Como o artesão entra nesse jogo?
Ele é o elo perdido eu acho. É o componente-chave que traz autenticidade e luxo ao design. Não existe muito luxo em uma fábrica que estampa alguma coisa em uma máquina. Nem um mesmo. O luxo está, eu acredito, na relação entre o material cru, a cultura e o artesanato. Muitas cooperativas de artesãos criam produtos luxuosos e caros, mas pouco desse valor chega às suas mãos. O design pode ajudar a mudar essa situação? Sim. Fazer design não é só projetar um produto, mas também um jeito de fazer, um sistema.
Você tentar ser regional nos seus projetos com as comunidades?
Tento ser global com os projetos que faço regionalmente. Mesmo que uma coisa possa ser produzida na África do Sul, o objetivo é encontrar um jeito de distribuí-la ao redor do mundo.
Você já disse que não pensa primeiro no material, mas na comunidade. Poderia explicar melhor?
No caso dessa luminária, a equipe da Parachilne me contou quais habilidades tinham à mão, e o trabalho em metal era uma delas. No caso das cestas-luminárias produzidas no Senegal, esse projeto veio do meu relacionamento com a comunidade. Tento deixar um pouco de espaço no qual o artesão possa fazer uma verdadeira colaboração para o projeto.

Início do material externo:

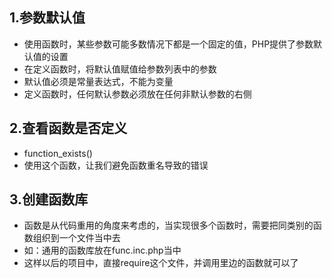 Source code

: ## 1.参数默认值
- 使用函数时，某些参数可能多数情况下都是一个固定的值，PHP提供了参数默认值的设置
- 在定义函数时，将默认值赋值给参数列表中的参数
- 默认值必须是常量表达式，不能为变量
- 定义函数时，任何默认参数必须放在任何非默认参数的右侧
## 2.查看函数是否定义
- function_exists(<string funcName>)
- 使用这个函数，让我们避免函数重名导致的错误
## 3.创建函数库
- 函数是从代码重用的角度来考虑的，当实现很多个函数时，需要把同类别的函数组织到一个文件当中去
- 如：通用的函数库放在func.inc.php当中
- 这样以后的项目中，直接require这个文件，并调用里边的函数就可以了
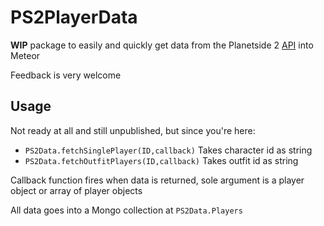 # PS2PlayerData
__WIP__ package to easily and quickly get data from the Planetside 2 [API](http://census.daybreakgames.com/) into Meteor

Feedback is very welcome

## Usage
Not ready at all and still unpublished, but since you're here:
* `PS2Data.fetchSinglePlayer(ID,callback)` Takes character id as string
* `PS2Data.fetchOutfitPlayers(ID,callback)` Takes outfit id as string

Callback function fires when data is returned, sole argument is a player object or array of player objects

All data goes into a Mongo collection at `PS2Data.Players`
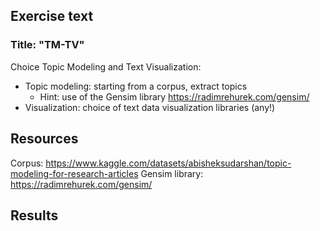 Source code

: ## Exercise text

### Title: "TM-TV"

Choice Topic Modeling and Text Visualization:
- Topic modeling: starting from a corpus, extract topics
    - Hint: use of the Gensim library https://radimrehurek.com/gensim/
- Visualization: choice of text data visualization libraries (any!)

## Resources

Corpus: https://www.kaggle.com/datasets/abisheksudarshan/topic-modeling-for-research-articles
Gensim library: https://radimrehurek.com/gensim/

## Results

Você conhece o design brasileiro que se mistura ao artesanato?
Estou procurando maneiras de trabalhar no Brasil com artesãos, se possível. É claro que estou familiarizado com o trabalho dos Campana e figuras-chave do design brasileiro, como Sergio Rodrigues e Niemeyer, mas não sei o que anda acontecendo hoje. Sabe, não sei como poderia implementar minha estratégia do feito à mão no Brasil, mas adoraria.
O que designers de luxo podem aprender com artesãos?
Acho que um erro nosso é essa polarização constante entre rico e pobre, high e low, local e global. O design com D maiúsculo é exclusivo demais.A fonte de desenvolvimento do design europeu tem muitas raízes no artesanato. Se você olhar na Itália do pós-guerra todas as marcas líderes eram empresas familiares, que se desenvolveram a partir de uma técnica particular. Missoni, por exemplo, foi fundada em 1953 com tecelagem. Então, por que não se perguntar sobre o que pode acontecer nos próximos cinquenta anos nos países da África, Ásia ou América do Sul se pegarmos as tradições artesanais e as estendermos ao futuro, combinando-as com o design?